Latest IMF Bailout Fund Falls €50bn Short of Target after UK Refuses to Contribute

By David Gow and Patrick Wintour

Monday 19 December 2011 15.38 EST

http://www.guardian.co.uk/business/2011/dec/19/uk-contibution-imf-bailout-fund

The eurozone debt crisis is set to spread and deepen next year, senior central bankers warned on Monday as Britain refused to contribute to the latest International Monetary Fund (IMF) bailout fund for distressed states.

A proposal to lend €200bn (£168bn) to the IMF to enable it to bail out countries in trouble floundered after George Osborne told his fellow European finance ministers that Britain would not contribute its £25bn share.

The chancellor’s refusal, which had been widely expected, came as the European Central Bank warned that contagion from the debt crisis could afflict other eurozone countries and even spread across the globe. The central bank’s financial stability review said tensions had now reached the “systemic crisis proportions” seen at the time of the Lehman Brothers collapse in 2008 – partly because of the failure of politicians to act in time.

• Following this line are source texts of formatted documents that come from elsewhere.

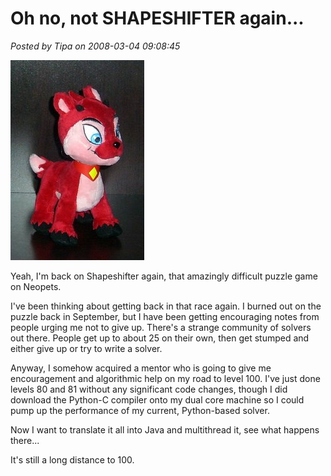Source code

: # Oh no, not SHAPESHIFTER again...

*Posted by Tipa on 2008-03-04 09:08:45*

![image0.jpg](../uploads/2008/03/image0.jpg)

Yeah, I'm back on Shapeshifter again, that amazingly difficult puzzle game on Neopets.

I've been thinking about getting back in that race again. I burned out on the puzzle back in September, but I have been getting encouraging notes from people urging me not to give up. There's a strange community of solvers out there. People get up to about 25 on their own, then get stumped and either give up or try to write a solver.

Anyway, I somehow acquired a mentor who is going to give me encouragement and algorithmic help on my road to level 100. I've just done levels 80 and 81 without any significant code changes, though I did download the Python-C compiler onto my dual core machine so I could pump up the performance of my current, Python-based solver.

Now I want to translate it all into Java and multithread it, see what happens there...

It's still a long distance to 100.

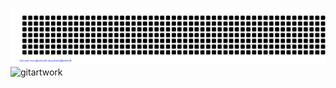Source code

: ![gitartwork](gitartwork.svg)
![gitartwork](https://raw.githubusercontent.com/ShehrozArt/main/gitartwork.svg)
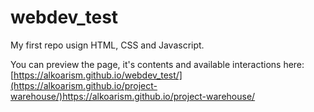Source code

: # webdev_test

My first repo usign HTML, CSS and Javascript.

You can preview the page, it's contents and available interactions here: [https://alkoarism.github.io/webdev_test/](https://alkoarism.github.io/project-warehouse/)https://alkoarism.github.io/project-warehouse/
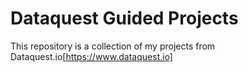 # Dataquest Guided Projects 

This repository is a collection of my projects from Dataquest.io[https://www.dataquest.io]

Mario Draghi, the ECB president, told MEPs in Brussels that pressure in bond markets in the first quarter would be “really very, very significant, if not unprecedented” as hundreds of billions in debt came up for renewal.

Germany had earlier offered Britain an olive branch, with its foreign minister, Guido Westerwelle, insisting that Europe did not have a secret plan to undermine the City of London. But, even as he was speaking, EU finance ministers were holding a fractious conference call during which Osborne indicated he would only countenance extending IMF facilities in a more global G20 setting. The UK could have, at most, given £10bn rather than the £25bn bandied about in Brussels.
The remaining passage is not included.